━━━ Data for review ━━━
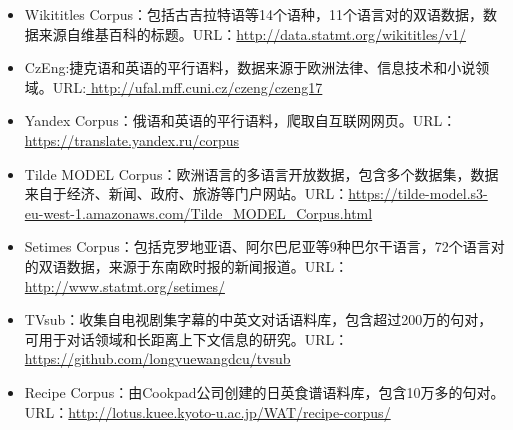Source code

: \begin{appendices}
\begin{itemize}
\vspace{0.5em}
\item Wikititles Corpus：包括古吉拉特语等14个语种，11个语言对的双语数据，数据来源自维基百科的标题。URL：\url{http://data.statmt.org/wikititles/v1/}
\vspace{0.5em}
\item CzEng:捷克语和英语的平行语料，数据来源于欧洲法律、信息技术和小说领域。URL:\url{ http://ufal.mff.cuni.cz/czeng/czeng17}
\vspace{0.5em}
\item Yandex Corpus：俄语和英语的平行语料，爬取自互联网网页。URL：\url{https://translate.yandex.ru/corpus}
\vspace{0.5em}
\item Tilde MODEL Corpus：欧洲语言的多语言开放数据，包含多个数据集，数据来自于经济、新闻、政府、旅游等门户网站。URL：\url{https://tilde-model.s3-eu-west-1.amazonaws.com/Tilde_MODEL_Corpus.html}
\vspace{0.5em}
\item Setimes Corpus：包括克罗地亚语、阿尔巴尼亚等9种巴尔干语言，72个语言对的双语数据，来源于东南欧时报的新闻报道。URL：\url{http://www.statmt.org/setimes/}
\vspace{0.5em}
\item TVsub：收集自电视剧集字幕的中英文对话语料库，包含超过200万的句对，可用于对话领域和长距离上下文信息的研究。URL：\url{https://github.com/longyuewangdcu/tvsub}
\vspace{0.5em}
\item Recipe Corpus：由Cookpad公司创建的日英食谱语料库，包含10万多的句对。URL：\url{http://lotus.kuee.kyoto-u.ac.jp/WAT/recipe-corpus/}
\end{itemize}


\end{appendices}


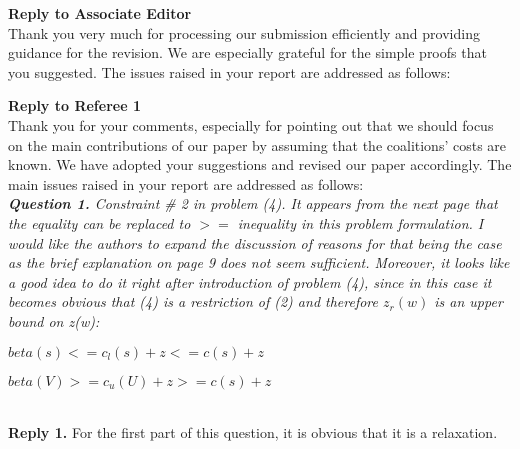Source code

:\documentclass[11pt]{article}
\begin{document}

\newpage

\noindent \textbf{\large Reply to Associate Editor}
\\[3mm]
Thank you very much for processing our submission efficiently and providing guidance for the revision.
We are especially grateful for the simple proofs that you suggested.
The issues raised in your report are addressed as follows:
\\[4mm]


\newpage

\noindent \textbf{\large Reply to Referee 1}
\\[3mm]
Thank you for your comments, especially for pointing out that we should focus on the main contributions of our paper by assuming that the coalitions' costs are known. We have adopted your suggestions and revised our paper accordingly. The main issues raised in your report are addressed as follows:
\\[4mm]
%
%
\noindent \textit{\textbf{Question 1.}
Constraint \# 2 in problem (4). It appears from the next page that the equality can be replaced to $>=$ inequality in this problem formulation. I would like the authors to expand the discussion of reasons for that being the case as the brief explanation on page 9 does not seem sufficient. Moreover, it looks like a good idea to do it right after introduction of problem (4), since in this case it becomes obvious that (4) is a restriction of (2) and therefore $z_r(w)$ is an upper bound on z(w):}

$beta(s) <= c_l(s) + z <= c(s) + z$

$beta(V) >= c_u(U) + z >= c(s) + z$

\\[2mm]
\noindent \textbf{Reply 1.}
For the first part of this question, it is obvious that it is a relaxation.
\end{document}
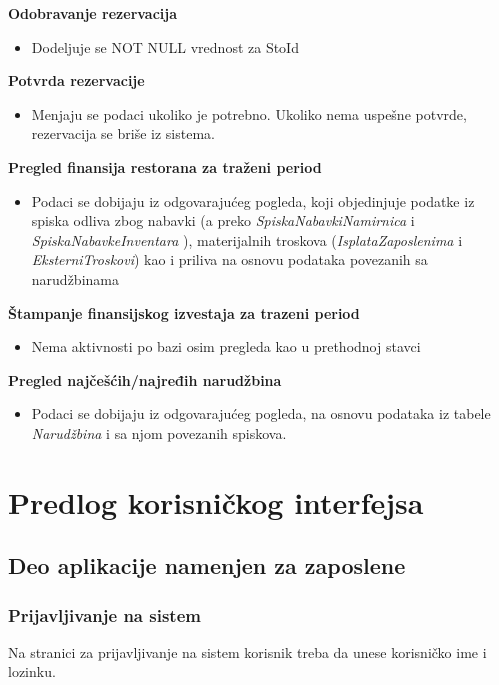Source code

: \documentclass{article}
\begin{document}
\textbf{Odobravanje rezervacija}
\begin{itemize}
\item Dodeljuje se NOT NULL vrednost za StoId 
\end{itemize}

\textbf{Potvrda rezervacije}
\begin{itemize}
\item Menjaju se podaci ukoliko je potrebno. Ukoliko nema uspešne potvrde, rezervacija se briše iz sistema.
\end{itemize}

\textbf{Pregled finansija restorana za traženi period}
\begin{itemize}
\item  Podaci se dobijaju iz odgovarajućeg pogleda, koji objedinjuje podatke iz spiska odliva zbog nabavki (a preko \emph{SpiskaNabavkiNamirnica} i \emph{SpiskaNabavkeInventara} ), materijalnih troskova (\emph{IsplataZaposlenima} i \emph{EksterniTroskovi}) kao i priliva na osnovu podataka povezanih sa narudžbinama 
\end{itemize}

\textbf{Štampanje finansijskog izvestaja za trazeni period}
\begin{itemize}
\item Nema aktivnosti po bazi osim pregleda kao u prethodnoj stavci 
\end{itemize}

\textbf{Pregled najčešćih/najređih narudžbina}
\begin{itemize}
\item Podaci se dobijaju iz odgovarajućeg pogleda, na osnovu podataka iz tabele \emph{Narudžbina} i sa njom povezanih spiskova.
\end{itemize}


\section{Predlog korisničkog interfejsa}

\subsection{Deo aplikacije namenjen za zaposlene}
\subsubsection{Prijavljivanje na sistem}
Na stranici za prijavljivanje na sistem korisnik treba da unese korisničko ime i lozinku.\\
\end{document}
━━━
Directions
The data above must be written out again word for word, without its pictures.

Answer for this exercise
Source code

: \begin{appendices}
\begin{itemize}
\vspace{0.5em}
\item Wikititles Corpus：包括古吉拉特语等14个语种，11个语言对的双语数据，数据来源自维基百科的标题。URL：\url{http://data.statmt.org/wikititles/v1/}
\vspace{0.5em}
\item CzEng:捷克语和英语的平行语料，数据来源于欧洲法律、信息技术和小说领域。URL:\url{ http://ufal.mff.cuni.cz/czeng/czeng17}
\vspace{0.5em}
\item Yandex Corpus：俄语和英语的平行语料，爬取自互联网网页。URL：\url{https://translate.yandex.ru/corpus}
\vspace{0.5em}
\item Tilde MODEL Corpus：欧洲语言的多语言开放数据，包含多个数据集，数据来自于经济、新闻、政府、旅游等门户网站。URL：\url{https://tilde-model.s3-eu-west-1.amazonaws.com/Tilde_MODEL_Corpus.html}
\vspace{0.5em}
\item Setimes Corpus：包括克罗地亚语、阿尔巴尼亚等9种巴尔干语言，72个语言对的双语数据，来源于东南欧时报的新闻报道。URL：\url{http://www.statmt.org/setimes/}
\vspace{0.5em}
\item TVsub：收集自电视剧集字幕的中英文对话语料库，包含超过200万的句对，可用于对话领域和长距离上下文信息的研究。URL：\url{https://github.com/longyuewangdcu/tvsub}
\vspace{0.5em}
\item Recipe Corpus：由Cookpad公司创建的日英食谱语料库，包含10万多的句对。URL：\url{http://lotus.kuee.kyoto-u.ac.jp/WAT/recipe-corpus/}
\end{itemize}


\end{appendices}


Source code

:\documentclass[11pt]{article}
\begin{document}

\newpage

\noindent \textbf{\large Reply to Associate Editor}
\\[3mm]
Thank you very much for processing our submission efficiently and providing guidance for the revision.
We are especially grateful for the simple proofs that you suggested.
The issues raised in your report are addressed as follows:
\\[4mm]


\newpage

\noindent \textbf{\large Reply to Referee 1}
\\[3mm]
Thank you for your comments, especially for pointing out that we should focus on the main contributions of our paper by assuming that the coalitions' costs are known. We have adopted your suggestions and revised our paper accordingly. The main issues raised in your report are addressed as follows:
\\[4mm]
%
%
\noindent \textit{\textbf{Question 1.}
Constraint \# 2 in problem (4). It appears from the next page that the equality can be replaced to $>=$ inequality in this problem formulation. I would like the authors to expand the discussion of reasons for that being the case as the brief explanation on page 9 does not seem sufficient. Moreover, it looks like a good idea to do it right after introduction of problem (4), since in this case it becomes obvious that (4) is a restriction of (2) and therefore $z_r(w)$ is an upper bound on z(w):}

$beta(s) <= c_l(s) + z <= c(s) + z$

$beta(V) >= c_u(U) + z >= c(s) + z$

\\[2mm]
\noindent \textbf{Reply 1.}
For the first part of this question, it is obvious that it is a relaxation.
\end{document}
Source code

: \documentclass{article}
\begin{document}
\textbf{Odobravanje rezervacija}
\begin{itemize}
\item Dodeljuje se NOT NULL vrednost za StoId 
\end{itemize}

\textbf{Potvrda rezervacije}
\begin{itemize}
\item Menjaju se podaci ukoliko je potrebno. Ukoliko nema uspešne potvrde, rezervacija se briše iz sistema.
\end{itemize}

\textbf{Pregled finansija restorana za traženi period}
\begin{itemize}
\item  Podaci se dobijaju iz odgovarajućeg pogleda, koji objedinjuje podatke iz spiska odliva zbog nabavki (a preko \emph{SpiskaNabavkiNamirnica} i \emph{SpiskaNabavkeInventara} ), materijalnih troskova (\emph{IsplataZaposlenima} i \emph{EksterniTroskovi}) kao i priliva na osnovu podataka povezanih sa narudžbinama 
\end{itemize}

\textbf{Štampanje finansijskog izvestaja za trazeni period}
\begin{itemize}
\item Nema aktivnosti po bazi osim pregleda kao u prethodnoj stavci 
\end{itemize}

\textbf{Pregled najčešćih/najređih narudžbina}
\begin{itemize}
\item Podaci se dobijaju iz odgovarajućeg pogleda, na osnovu podataka iz tabele \emph{Narudžbina} i sa njom povezanih spiskova.
\end{itemize}


\section{Predlog korisničkog interfejsa}

\subsection{Deo aplikacije namenjen za zaposlene}
\subsubsection{Prijavljivanje na sistem}
Na stranici za prijavljivanje na sistem korisnik treba da unese korisničko ime i lozinku.\\
\end{document}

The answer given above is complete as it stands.